• TASK PROMPT
Using the listing below, please gather every line containing the word "relative".

• SOURCE MATERIAL
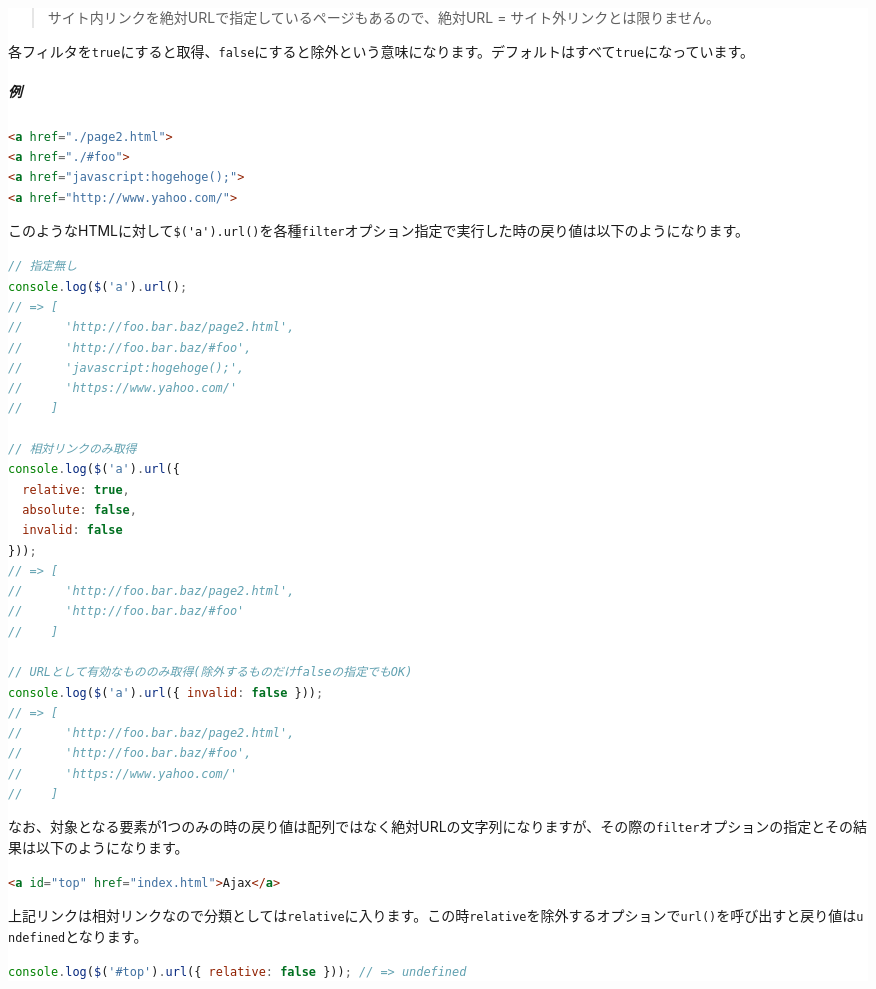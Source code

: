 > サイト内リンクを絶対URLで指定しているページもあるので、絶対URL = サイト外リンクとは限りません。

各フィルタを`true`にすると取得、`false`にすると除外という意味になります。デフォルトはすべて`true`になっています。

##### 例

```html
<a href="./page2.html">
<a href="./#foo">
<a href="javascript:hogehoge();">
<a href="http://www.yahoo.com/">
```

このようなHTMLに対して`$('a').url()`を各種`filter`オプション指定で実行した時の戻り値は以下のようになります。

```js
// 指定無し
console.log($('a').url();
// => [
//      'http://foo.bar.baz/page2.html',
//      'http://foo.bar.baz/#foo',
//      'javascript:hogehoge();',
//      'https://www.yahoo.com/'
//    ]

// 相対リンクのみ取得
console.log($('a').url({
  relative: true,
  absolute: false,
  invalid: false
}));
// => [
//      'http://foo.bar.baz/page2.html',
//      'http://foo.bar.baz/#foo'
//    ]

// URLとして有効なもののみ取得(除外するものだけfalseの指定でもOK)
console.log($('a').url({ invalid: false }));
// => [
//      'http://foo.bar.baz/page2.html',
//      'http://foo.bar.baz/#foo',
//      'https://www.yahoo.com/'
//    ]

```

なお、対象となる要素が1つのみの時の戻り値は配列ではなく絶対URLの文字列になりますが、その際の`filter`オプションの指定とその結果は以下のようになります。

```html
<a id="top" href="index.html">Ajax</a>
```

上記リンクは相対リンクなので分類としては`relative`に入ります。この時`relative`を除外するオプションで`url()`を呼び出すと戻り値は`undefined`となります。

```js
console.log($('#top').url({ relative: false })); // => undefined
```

• RESPONSE FOR THIS EXERCISE
  relative: true,
上記リンクは相対リンクなので分類としては`relative`に入ります。この時`relative`を除外するオプションで`url()`を呼び出すと戻り値は`undefined`となります。
console.log($('#top').url({ relative: false })); // => undefined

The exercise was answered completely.